Sa'ad was killed in the battle of Kanzan against the Ajman tribe in 1915. In the same battle which occurred in Al Ahsa region Emir Abdulaziz was wounded. The Ajman tribe forces were led by Rakan bin Hithlain, the maternal great-grandfather of the Saudi crown prince Mohammed bin Salman.

==Personal life==
One of Sa'ad's wives, Sara bint Abdullah Al Sheikh, was the sister of Tarfa bint Abdullah, mother of King Faisal. Another of his wives was Jawhara bint Saad Al Sudairi. Following the death of Sa'ad, she married Abdulaziz, with whom she had at least four children.

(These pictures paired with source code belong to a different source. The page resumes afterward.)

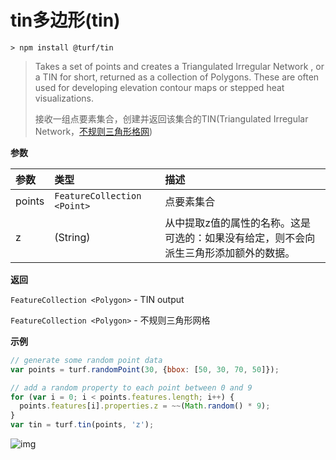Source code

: # tin多边形(tin)

```
> npm install @turf/tin
```

> Takes a set of points and creates a Triangulated Irregular Network , or a TIN for short, returned as a collection of Polygons. These are often used for developing elevation contour maps or stepped heat visualizations.
>
> 接收一组点要素集合，创建并返回该集合的TIN(Triangulated Irregular Network，[不规则三角形格网](https://baike.baidu.com/item/不规则三角形格网/5246408))

**参数**

| 参数   | 类型                        | 描述                                                         |
| :----- | :-------------------------- | :----------------------------------------------------------- |
| points | `FeatureCollection <Point>` | 点要素集合                                                   |
| z      | (String)                    | 从中提取z值的属性的名称。这是可选的：如果没有给定，则不会向派生三角形添加额外的数据。 |

**返回**

`FeatureCollection <Polygon>` - TIN output

`FeatureCollection <Polygon>` - 不规则三角形网格

**示例**

```js
// generate some random point data
var points = turf.randomPoint(30, {bbox: [50, 30, 70, 50]});

// add a random property to each point between 0 and 9
for (var i = 0; i < points.features.length; i++) {
  points.features[i].properties.z = ~~(Math.random() * 9);
}
var tin = turf.tin(points, 'z');
```

![img](https://pzy-images.oss-cn-hangzhou.aliyuncs.com/img/tin.3d1cc363.webp)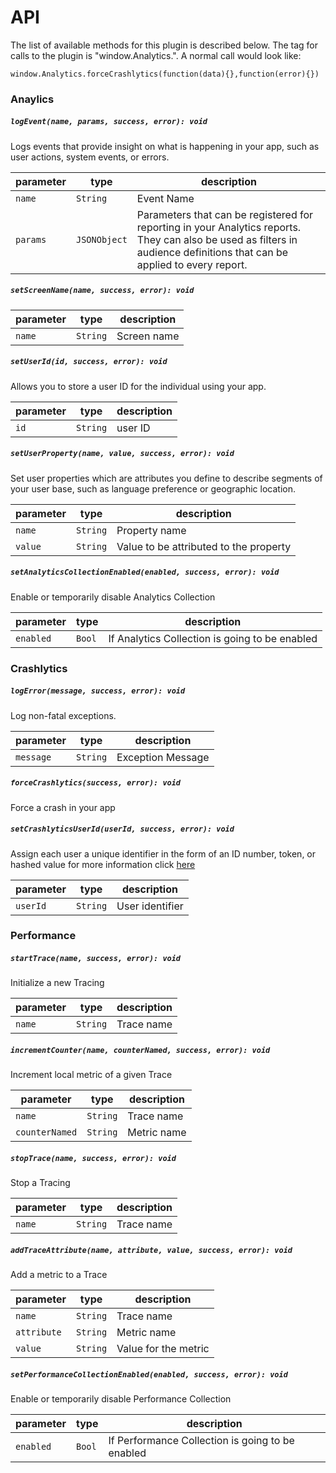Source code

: # API

The list of available methods for this plugin is described below.
The tag for calls to the plugin is "window.Analytics.".
A normal call would look like:
```
window.Analytics.forceCrashlytics(function(data){},function(error){})
```
### Anaylics

##### **`logEvent(name, params, success, error): void`**
Logs events that provide insight on what is happening in your app, such as user actions, system events, or errors.

| parameter   | type                             | description                 |
| ----------- |----------------------------------|-----------------------------|
| `name`      | `String`                         | Event Name                  |
| `params`    | `JSONObject`                     | Parameters that can be registered for reporting in your Analytics reports. They can also be used as filters in audience definitions that can be applied to every report.|

##### **`setScreenName(name, success, error): void`**

| parameter   | type                             | description                 |
| ----------- |----------------------------------|-----------------------------|
| `name`      | `String`                         | Screen name                 |

##### **`setUserId(id, success, error): void`**
Allows you to store a user ID for the individual using your app.

| parameter   | type                             | description                 |
| ----------- |----------------------------------|-----------------------------|
| `id`        | `String`                         | user ID                     |

##### **`setUserProperty(name, value, success, error): void`**
Set user properties which are attributes you define to describe segments of your user base, such as language preference or geographic location.

| parameter   | type                             | description                 |
| ----------- |----------------------------------|-----------------------------|
| `name`      | `String`                         | Property name               |
| `value`     | `String`                         | Value to be attributed to the property |

##### **`setAnalyticsCollectionEnabled(enabled, success, error): void`**
Enable or temporarily disable Analytics Collection

| parameter   | type                             | description                 |
| ----------- |----------------------------------|-----------------------------|
| `enabled`   | `Bool`                           | If Analytics Collection is going to be enabled |

### Crashlytics

##### **`logError(message, success, error): void`**
Log non-fatal exceptions.

| parameter   | type                             | description                 |
| ----------- |----------------------------------|-----------------------------|
| `message`   | `String`                         | Exception Message           |

##### **`forceCrashlytics(success, error): void`**
Force a crash in your app

##### **`setCrashlyticsUserId(userId, success, error): void`**
Assign each user a unique identifier in the form of an ID number, token, or hashed value for more information click [here](https://firebase.google.com/docs/crashlytics/customize-crash-reports?authuser=0#set_user_ids)

| parameter   | type                             | description                 |
| ----------- |----------------------------------|-----------------------------|
| `userId`    | `String`                         | User identifier             |

### Performance

##### **`startTrace(name, success, error): void`**
Initialize a new Tracing

| parameter   | type                             | description      |
| ----------- |----------------------------------|------------------|
| `name`      | `String`                         | Trace name       |

##### **`incrementCounter(name, counterNamed, success, error): void`**
Increment local metric of a given Trace

| parameter   | type                             | description      |
| ----------- |----------------------------------|------------------|
| `name`      | `String`                         | Trace name       |
| `counterNamed` | `String`                         | Metric name      |


##### **`stopTrace(name, success, error): void`**
Stop a Tracing

| parameter   | type                             | description      |
| ----------- |----------------------------------|------------------|
| `name`      | `String`                         | Trace name       |

##### **`addTraceAttribute(name, attribute, value, success, error): void`**
Add a metric to a Trace

| parameter   | type                             | description      |
| ----------- |----------------------------------|------------------|
| `name`      | `String`                         | Trace name       |
| `attribute` | `String`                         | Metric name      |
| `value`     | `String`                         | Value for the metric |

##### **`setPerformanceCollectionEnabled(enabled, success, error): void`**
Enable or temporarily disable Performance Collection

| parameter   | type                             | description                 |
| ----------- |----------------------------------|-----------------------------|
| `enabled`   | `Bool`                           | If Performance Collection is going to be enabled |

Sa'ad's sons, Faisal, Fahd, and Saud, were taken in by Abdulaziz and raised as part of his own family. They later married King Abdulaziz's daughters. Of them, Prince Faisal bin Sa'ad married the King's daughter Sara bint Abdulaziz. Sara's half-sister Al Anoud married two sons of Sa'ad bin Abdul Rahman. She first married Sa'ad's eldest son, Prince Fahd. After they divorced, she married his brother Saud. Fahd bin Sa'ad was a close confidant of King Faisal and was appointed governor of Asir Province on 8 June 1969, replacing Turki bin Ahmed Al Sudairi, a distant relative, in the post. One of Sa'ad's daughters, Sara, was the spouse of Muhammad bin Abdulaziz. Sa'ad's grandson, Bandar bin Saud, a former air force pilot, was among the victims in the Swissair Flight 111 accident on his way from New York City to Geneva on 2 September 1998.